▸ **WHAT YOU HAVE TO DO**:
Among the entries that follow, find every line with the word "like" and copy it.
[[ SOURCE RECORDS, beginning ]]
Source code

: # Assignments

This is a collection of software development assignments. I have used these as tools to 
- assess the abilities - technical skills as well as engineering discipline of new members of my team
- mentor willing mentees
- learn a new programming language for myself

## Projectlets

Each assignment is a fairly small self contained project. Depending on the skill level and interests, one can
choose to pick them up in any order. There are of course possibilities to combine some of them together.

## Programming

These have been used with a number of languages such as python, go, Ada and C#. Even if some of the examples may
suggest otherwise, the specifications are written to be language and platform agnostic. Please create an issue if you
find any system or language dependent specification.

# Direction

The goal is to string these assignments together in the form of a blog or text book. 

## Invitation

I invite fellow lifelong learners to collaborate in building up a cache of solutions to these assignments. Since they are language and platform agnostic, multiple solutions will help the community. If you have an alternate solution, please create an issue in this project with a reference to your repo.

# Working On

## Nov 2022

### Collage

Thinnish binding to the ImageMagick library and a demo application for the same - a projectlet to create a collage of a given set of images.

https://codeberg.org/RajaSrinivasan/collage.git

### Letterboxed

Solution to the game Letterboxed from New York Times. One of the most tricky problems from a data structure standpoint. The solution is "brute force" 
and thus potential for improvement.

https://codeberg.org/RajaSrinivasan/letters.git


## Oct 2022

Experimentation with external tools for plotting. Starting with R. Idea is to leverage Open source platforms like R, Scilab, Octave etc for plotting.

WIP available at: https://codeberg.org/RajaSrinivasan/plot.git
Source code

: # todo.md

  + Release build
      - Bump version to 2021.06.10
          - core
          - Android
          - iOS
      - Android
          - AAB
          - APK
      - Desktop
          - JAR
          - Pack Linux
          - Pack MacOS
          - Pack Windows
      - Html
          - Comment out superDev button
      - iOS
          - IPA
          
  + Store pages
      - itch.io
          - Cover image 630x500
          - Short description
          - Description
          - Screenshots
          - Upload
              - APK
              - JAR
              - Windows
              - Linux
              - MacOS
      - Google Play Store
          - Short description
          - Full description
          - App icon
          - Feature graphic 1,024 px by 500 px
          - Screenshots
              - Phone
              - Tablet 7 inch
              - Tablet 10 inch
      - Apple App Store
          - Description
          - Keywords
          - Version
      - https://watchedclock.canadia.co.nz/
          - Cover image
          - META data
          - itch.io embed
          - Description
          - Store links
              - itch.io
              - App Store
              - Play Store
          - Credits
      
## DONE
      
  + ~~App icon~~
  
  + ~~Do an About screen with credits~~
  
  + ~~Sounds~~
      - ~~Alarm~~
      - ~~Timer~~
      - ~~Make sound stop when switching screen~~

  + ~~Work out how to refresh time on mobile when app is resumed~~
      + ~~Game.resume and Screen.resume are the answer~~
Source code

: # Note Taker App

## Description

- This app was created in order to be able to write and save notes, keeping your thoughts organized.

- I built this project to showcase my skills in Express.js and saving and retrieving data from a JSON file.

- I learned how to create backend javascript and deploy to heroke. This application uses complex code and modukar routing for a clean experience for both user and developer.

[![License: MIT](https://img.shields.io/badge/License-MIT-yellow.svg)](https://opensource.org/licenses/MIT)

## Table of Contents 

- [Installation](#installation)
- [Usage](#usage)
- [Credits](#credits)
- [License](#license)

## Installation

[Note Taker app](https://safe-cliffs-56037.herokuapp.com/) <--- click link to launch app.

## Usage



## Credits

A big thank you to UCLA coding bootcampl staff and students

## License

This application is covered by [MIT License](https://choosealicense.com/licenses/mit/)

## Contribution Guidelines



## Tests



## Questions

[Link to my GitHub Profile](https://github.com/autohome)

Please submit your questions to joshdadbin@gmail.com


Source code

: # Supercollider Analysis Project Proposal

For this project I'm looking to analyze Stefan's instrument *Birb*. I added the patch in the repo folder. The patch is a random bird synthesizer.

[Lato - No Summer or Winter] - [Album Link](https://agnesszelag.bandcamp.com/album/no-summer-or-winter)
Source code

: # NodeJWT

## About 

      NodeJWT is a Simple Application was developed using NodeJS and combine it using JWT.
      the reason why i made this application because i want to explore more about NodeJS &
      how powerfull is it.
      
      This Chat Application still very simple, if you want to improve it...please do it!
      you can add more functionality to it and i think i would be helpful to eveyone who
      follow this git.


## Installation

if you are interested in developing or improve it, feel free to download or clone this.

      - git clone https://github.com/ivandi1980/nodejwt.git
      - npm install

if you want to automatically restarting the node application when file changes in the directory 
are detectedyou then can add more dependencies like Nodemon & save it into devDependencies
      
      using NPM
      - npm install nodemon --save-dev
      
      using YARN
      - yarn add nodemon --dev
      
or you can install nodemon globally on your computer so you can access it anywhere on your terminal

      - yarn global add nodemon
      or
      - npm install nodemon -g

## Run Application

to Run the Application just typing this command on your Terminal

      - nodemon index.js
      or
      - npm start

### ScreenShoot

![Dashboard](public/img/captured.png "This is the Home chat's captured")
[[ SOURCE RECORDS, end ]]
▸ **YOUR RESPONSE**:
Experimentation with external tools for plotting. Starting with R. Idea is to leverage Open source platforms like R, Scilab, Octave etc for plotting.
are detectedyou then can add more dependencies like Nodemon & save it into devDependencies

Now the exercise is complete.